Now, instead of moving on textually/chronologically further within the Jenseits expanse, we shall proceed thematically, with yet another Nietzsche testimony to Stendhal the great psychologist. Here is Ecce Homo: “The Case of Wagner” #3.

“…And when I occasionally praise Stendhal as a deep psychologist, I have encountered professors at German universities who asked me to spell his name.”

With this last mention of Stendhal’s psychological brilliance I am ready to stop the flow of these particular illustrations. (Or am I? Yet another mention of Stendhal the psychologist will still come near the end of this entry!)

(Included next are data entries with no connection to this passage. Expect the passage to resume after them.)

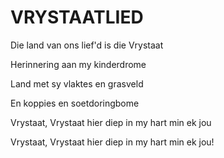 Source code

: # VRYSTAATLIED

Die land van ons lief'd is die Vrystaat

Herinnering aan my kinderdrome

Land met sy vlaktes en grasveld

En koppies en soetdoringbome

Vrystaat, Vrystaat hier diep in my hart min ek jou

Vrystaat, Vrystaat hier diep in my hart min ek jou!

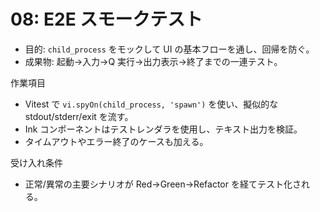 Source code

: # 08: E2E スモークテスト

- 目的: `child_process` をモックして UI の基本フローを通し、回帰を防ぐ。
- 成果物: 起動→入力→Q 実行→出力表示→終了までの一連テスト。

作業項目
- Vitest で `vi.spyOn(child_process, 'spawn')` を使い、擬似的な stdout/stderr/exit を流す。
- Ink コンポーネントはテストレンダラを使用し、テキスト出力を検証。
- タイムアウトやエラー終了のケースも加える。

受け入れ条件
- 正常/異常の主要シナリオが Red→Green→Refactor を経てテスト化される。
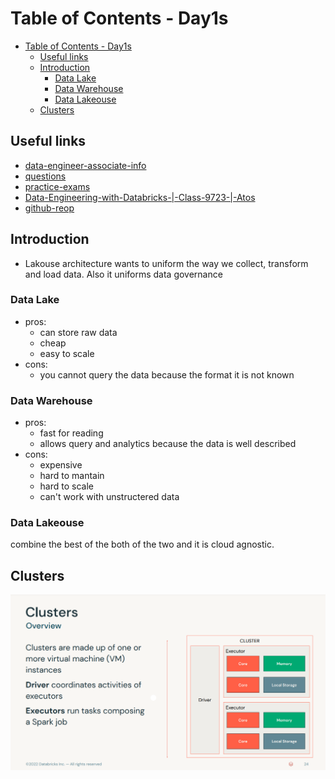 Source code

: # Table of Contents - Day1s

- [Table of Contents - Day1s](#table-of-contents---day1s)
  - [Useful links](#useful-links)
  - [Introduction](#introduction)
    - [Data Lake](#data-lake)
    - [Data Warehouse](#data-warehouse)
    - [Data Lakeouse](#data-lakeouse)
  - [Clusters](#clusters)

## Useful links

- [data-engineer-associate-info](https://www.databricks.com/learn/certification/data-engineer-associate)
- [questions](https://www.databricks.com/learn/certification/data-engineer-associate#:~:text=the%20certification%20exam.-,Questions,-There%20are%2045)
- [practice-exams](https://files.training.databricks.com/assessments/practice-exams/PracticeExam-DataEngineerAssociate.pdf)
- [Data-Engineering-with-Databricks-|-Class-9723-|-Atos](https://partner-academy.databricks.com/learn/course/809/session/1721/data-engineering-with-databricks-class-9723-atos)
- [github-reop](https://github.com/databricks-academy/data-engineering-with-databricks-english/releases/tag/v2.3.13)

## Introduction

- Lakouse architecture wants to uniform the way we collect, transform and load data. Also it uniforms data governance

### Data Lake

- pros:
  - can store raw data
  - cheap
  - easy to scale
- cons:
  - you cannot query the data because the format it is not known

### Data Warehouse

- pros:
  - fast for reading
  - allows query and analytics because the data is well described
- cons:
  - expensive
  - hard to mantain
  - hard to scale
  - can't work with unstructered data

### Data Lakeouse

combine the best of the both of the two and it is cloud agnostic.

## Clusters

![clusters](imgs/clusters.png)
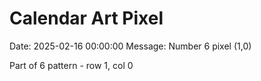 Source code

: # Calendar Art Pixel

Date: 2025-02-16 00:00:00
Message: Number 6 pixel (1,0)

Part of 6 pattern - row 1, col 0
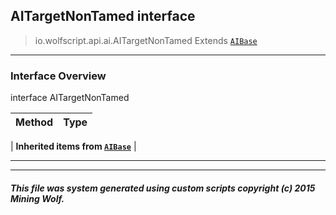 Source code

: ## AITargetNonTamed __interface__

>io.wolfscript.api.ai.AITargetNonTamed
>Extends [`AIBase`](AIBase.md)

---

### Interface Overview

interface AITargetNonTamed

Method | Type   
--- | :--- 
 |
__Inherited items from [`AIBase`](AIBase.md)__ |





---



---


##### This file was system generated using custom scripts copyright (c) 2015 Mining Wolf.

Our next topic is Stendhal the aesthete, and here we shall limit ourselves just to two Nietzschean passages. One is from the Genealogie de Moral: Third Essay, Section 6:

“Schopenhauer used the Kantian version of the aesthetic problem, although he did not view it with Kantian eyes. Kant thought he was honoring art, when among the predicates of beauty he emphasized those, which establish the honor of knowledge: impersonality and universality. This is not a place to inquire if it was a mistake; all I wish to stress is that Kant, like all philosophers, instead of seeing the aesthetic problem from the point of view of the artist, the creator, considered art and the beautiful purely from the point of view of the spectator, and unconsciously introduced spectator into the concept beautiful. It would not have been so bad had the spectator been sufficiently familiar to the philosophers of beauty, namely, as a great personal fact and experience. But I fear, the reverse has always been the case, so they have offered us definitions, in which a lack of experience reposes in the shape of a fat worm of error. ‘That is beautiful,’ proclaims Kant, ‘which gives us pleasure without interest.’ Without interest! Compare this with the definition once framed by a genuine spectator and artist Stendhal, who once called the beautiful “une promesse de bonheur.” He rejects the one point, which Kant has stressed: le desinteressement. Who is right? If our aestheticians rule in Kant’s favor that under the spell of beauty one can even view undraped female statues without interest, one may laugh a little at their expense. The experiences of artists are more interested,--- and Pygmalion was not necessarily an unaesthetic man.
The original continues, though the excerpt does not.